Why decode must use the same tie-break. In Theorem 5.1's induction we relied on D's min L equaling P's smallest leaf at every step. If D used a different selection rule than P, the per-step leaf identities would diverge and D(P(T)) = T would fail even though both maps remain individually well-defined. Encode and decode are a matched pair.

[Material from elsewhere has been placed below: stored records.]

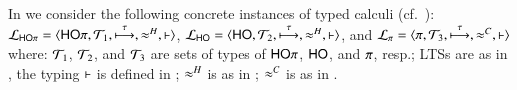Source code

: \smallskip

In  %
we consider the following concrete instances of typed calculi (cf.~): \\
%
	$\mathcal{L}_{\mathsf{HO}\pi}=\langle \mathsf{HO}\pi, {\cal{T}}_1, \stackrel{\tau}{\longmapsto}, \approx^H, \vdash \rangle$,
	$\mathcal{L}_{\mathsf{HO}}=\langle \mathsf{HO}, {\cal{T}}_2, \stackrel{\tau}{\longmapsto}, \approx^H, \vdash \rangle$, and
	$\mathcal{L}_{\pi}=\langle \pi, {\cal{T}}_3, \stackrel{\tau}{\longmapsto}, \approx^C, \vdash \rangle$ 
%
where: 
${\cal{T}}_1$, ${\cal{T}}_2$, 
and ${\cal{T}}_3$
are sets of types of $\mathsf{HO}\pi$, $\mathsf{HO}$, and $\pi$, resp.;
LTSs are as in , 
the typing $\vdash$ is defined in 
;  
$\approx^H$ is as in ; 
$\approx^C$ is as in .


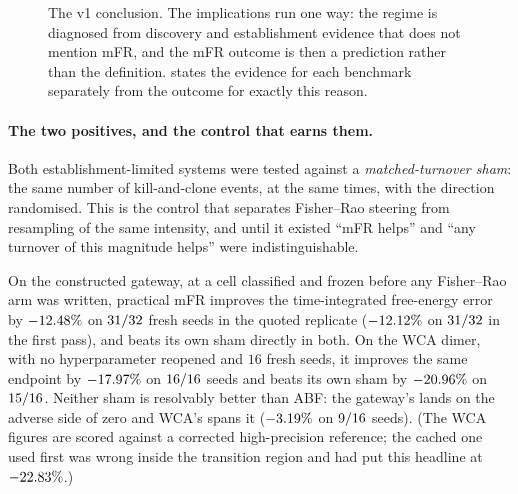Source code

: \begin{figure}[!ht]\centering
  \caption{The v1 conclusion. The implications run one way: the regime is diagnosed from
  discovery and establishment evidence that does not mention mFR, and the mFR outcome is then
  a prediction rather than the definition.  states the evidence for each
  benchmark separately from the outcome for exactly this reason.}
  \label{fig:boxed_conclusion}
\end{figure}

\paragraph{The two positives, and the control that earns them.}
Both establishment-limited systems were tested against a \emph{matched-turnover sham}: the
same number of kill-and-clone events, at the same times, with the direction randomised. This
is the control that separates Fisher--Rao steering from resampling of the same intensity, and
until it existed ``mFR helps'' and ``any turnover of this magnitude helps'' were
indistinguishable.

On the constructed gateway, at a cell classified and frozen before any Fisher--Rao arm was
written, practical mFR improves the time-integrated free-energy error by
$\ClosureGwTwoGain\%$ on $\ClosureGwTwoWins$ fresh seeds in the quoted replicate
($\ClosureGwOneGain\%$ on $\ClosureGwOneWins$ in the first pass), and beats its own sham
directly in both. On the WCA dimer, with no hyperparameter reopened and $16$ fresh seeds, it
improves the same endpoint by $\WcvEstGain\%$ on $\WcvEstWins$ seeds and beats its own
sham by $\WcvDirect\%$ on $\WcvDirectWins$. Neither sham is resolvably better than ABF: the
gateway's lands on the adverse side of zero and WCA's spans it
($\WcvShamGain\%$ on $\WcvShamWins$ seeds). (The WCA figures are scored against a corrected
high-precision reference; the cached one used first was wrong inside the transition region
and had put this headline at $\ClosureWcaGain\%$.)


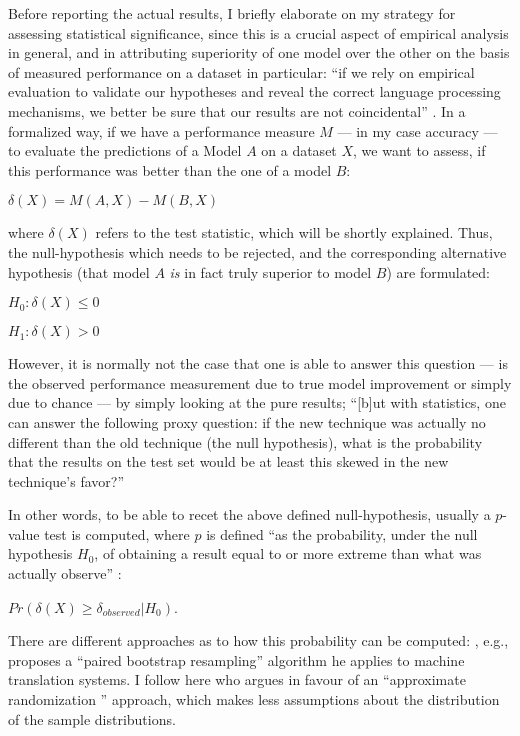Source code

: Before reporting the actual results, I briefly elaborate on my strategy for
assessing statistical significance, since this is a crucial aspect of empirical
analysis in general, and in attributing superiority of one model over the other
on the basis of measured performance on a dataset in particular:
``if we rely on empirical evaluation to validate our hypotheses and reveal the
correct language processing mechanisms, we better be sure that our results are
not coincidental'' \citep{dror2018hitchhiker}. In a formalized way, if we have a
performance measure $M$ --- in my case accuracy --- to evaluate the predictions
of a Model $A$ on a dataset $X$, we want to assess, if this performance was better
than the one of a model $B$:

$\delta(X) = M(A, X) - M(B, X)$

where $\delta(X)$ refers to the test statistic, which will be shortly explained.
Thus, the null-hypothesis which needs to be rejected, and the corresponding
alternative hypothesis (that model $A$ \emph{is} in fact truly superior to model
$B$) are formulated:

$H_0:\delta(X) \leq 0$

$H_1:\delta(X) > 0$

However, it is normally not the case that one is able to answer this question --- is the observed
performance measurement due to true model improvement or simply due to chance --- by simply looking
at the pure results; ``[b]ut with statistics, one can answer the following proxy question: if the
new technique was actually no different than the old technique (the null hypothesis), what is the
probability that the results on the test set would be at least this skewed in the new technique’s
favor?'' \citep{yeh2000more}

In other words, to be able to recet the above defined null-hypothesis, usually a $p$-value test is
computed, where $p$ is defined ``as the probability, under the null hypothesis $H_0$, of obtaining
a result equal to or more extreme than what was actually observe'' \citep[p.~1384]{dror2018hitchhiker}:

$Pr(\delta(X) \geq \delta_{observed} | H_0)$.

There are different approaches as to how this probability can
be computed: \citep{koehn2004statistical}, e.g., proposes a
``paired bootstrap resampling'' algorithm he applies to machine
translation systems. I follow here \cite{morgan2005statistical} who
argues in favour of an ``approximate randomization '' approach,
which makes less assumptions about the distribution of the sample
distributions.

10e. Complexity of the Proof-Backed Algorithms

The proofs also certify the algorithms' running times:

Routine Loop count Per-iteration cost Total
Encode (heap) n − 2 O(log n) pop/push + O(1) neighbor (XOR) O(n log n)
Encode (pointer) n − 2 amortized O(1) (monotone ptr) O(n)
Decode (heap) n − 2 O(log n) O(n log n)
Decode (pointer) n − 2 amortized O(1) O(n)
Count (Cayley) O(log n) big-int powers O(M(n) log n)
Count (degrees) n factorial cancel O(n) big-int ops

The amortized O(1) for the pointer versions is justified exactly as in middle.md: the scanning pointer is non-decreasing and bounded by n, and each "early" leaf (created below the pointer) is charged to the single code entry that created it — at most one charge per entry, n − 2 entries, hence O(n) total scanning work.


11. Summary

The Prüfer encoding P and decoding D are mutually inverse, well-defined functions between labeled trees 𝒯_n and sequences 𝒮_n = [n]^{n-2}. The proof rests on a single invariant — a vertex appears in the code exactly deg − 1 times (Thm 4.1) — which simultaneously (i) lets the decoder recover the true degree sequence before placing any edge, driving the inverse proofs (Thm 5.1, 6.1), and (ii) converts every tree-counting question into a sequence-counting question. The bijection (Thm 7.1) yields Cayley's formula n^{n-2} (Thm 8.1), the degree-multinomial count (n-2)!/Π(d_i-1)! (Thm 9.1), the rooted-forest count k·n^{n-k-1} (Thm 10.1), and the complete (multi)partite spanning-tree counts (Thms 10.2–10.3). Where Prüfer constructs and counts trees of complete and complete-multipartite graphs, the determinant-based 24-kirchhoff-theorem counts spanning trees of arbitrary graphs — the two are complementary proofs of the same K_n fact.